Depuis les arrêts du 21 septembre 2005 (n°03-44.810 [2]) et du 8 juin 2011 (n°10-14.650 [3]), la chambre sociale de la Cour de cassation juge que lorsque l’employeur relève d’une unité économique et sociale (UES) pourvue d’IRP, la lettre de convocation à entretien préalable au licenciement doit préciser la faculté du salarié de se faire assister par un salarié de son choix appartenant au personnel de l’UES.
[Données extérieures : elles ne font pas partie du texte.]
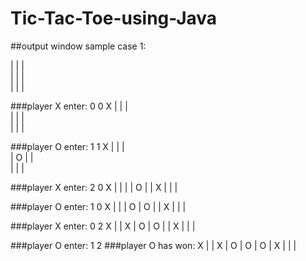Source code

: # Tic-Tac-Toe-using-Java

##output window sample case 1:

 |   |   |     
  |   |   |     
  |   |   |   
  
###player X enter: 
0 0
X |   |   |     
  |   |   |     
  |   |   |     
  
###player O enter: 
1 1
X |   |   |     
  | O |   |     
  |   |   |    
  
###player X enter: 
2 0
X |   |   | 
  | O |   |
X |   |   |

###player O enter:
1 0
X |   |   | 
O | O |   |
X |   |   |

###player X enter:
0 2
X |   | X | 
O | O |   |
X |   |   |

###player O enter:
1 2
###player O has won: 
X |   | X |
O | O | O |
X |   |   |

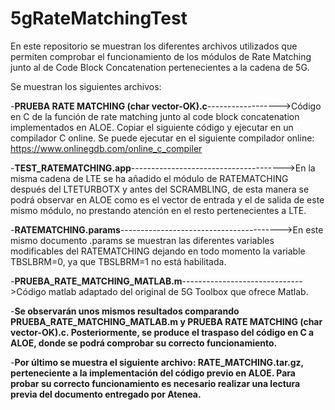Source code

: # 5gRateMatchingTest
En este repositorio se muestran los diferentes archivos utilizados que permiten comprobar el funcionamiento de los módulos de Rate Matching junto al de Code Block Concatenation pertenecientes a la cadena de 5G.

Se muestran los siguientes archivos:  

  -**PRUEBA RATE MATCHING (char vector-OK).c**------------------>Código en C de la función de rate matching junto al code block concatenation implementados en ALOE. Copiar el siguiente código y ejecutar en un compilador C online. Se puede ejecutar en el siguiente compilador online: https://www.onlinegdb.com/online_c_compiler  
  
  -**TEST_RATEMATCHING.app**-------------------------------------->En la misma cadena de LTE se ha añadido el módulo de RATEMATCHING después del LTETURBOTX y antes del SCRAMBLING, de esta manera se podrá observar en ALOE como es el vector de entrada y el de salida de este mismo módulo, no prestando atención en el resto pertenecientes a LTE.  
  
  -**RATEMATCHING.params**---------------------------------------->En este mismo documento .params se muestran las diferentes variables modificables del RATEMATCHING dejando en todo momento la variable TBSLBRM=0, ya que TBSLBRM=1 no está habilitada.  

  -**PRUEBA_RATE_MATCHING_MATLAB.m**------------------------------>Código matlab adaptado del original de 5G Toolbox que ofrece Matlab.  
  
  -**Se observarán unos mismos resultados comparando PRUEBA_RATE_MATCHING_MATLAB.m y PRUEBA RATE MATCHING (char vector-OK).c. Posteriormente, se produce el traspaso del código en C a ALOE, donde se podrá comprobar su correcto funcionamiento.**  
  
  -**Por último se muestra el siguiente archivo: RATE_MATCHING.tar.gz, perteneciente a la implementación del código previo en ALOE. Para probar su correcto funcionamiento es necesario realizar una lectura previa del documento entregado por Atenea.**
À défaut, la procédure de licenciement est irrégulière et le salarié peut solliciter le paiement de dommages et intérêts (limités à un mois) dans les conditions de l’article L. 1235-2 du Code du travail.


Dans un arrêt du 12 juin 2019 (CE 4ème – 1ère ch. 12 juin 2019 n°408970 [4]), le Conseil d’État s’aligne sur la position de la chambre sociale de la Cour de cassation et annule le licenciement d’un salarié protégé dont la lettre de convocation ne précisait pas qu’il pouvait se faire assister par un salarié faisant partie d’une des sociétés de l’UES à laquelle son entreprise appartenait.


Dans son arrêt, le Conseil d’État précise toutefois qu’il n’était pas établi que le salarié « aurait été informé en temps utile, par tout autre moyen, de la possibilité de se faire assister par un salarié d’une autre entreprise de l’UES ».


Cela signifie-t-il que l’irrégularité de la lettre de convocation aurait pu être couverte par une information fournie par ailleurs audit salarié sur sa possibilité d’être assisté par un salarié de l’UES ?


La prudence reste de mise et il est recommandé de veiller à mentionner explicitement dans la lettre de convocation du salarié protégé (et dans tous les cas du salarié non protégé), la faculté de se faire assister par un salarié de l’UES, lorsque celle-ci est dotée d’IRP.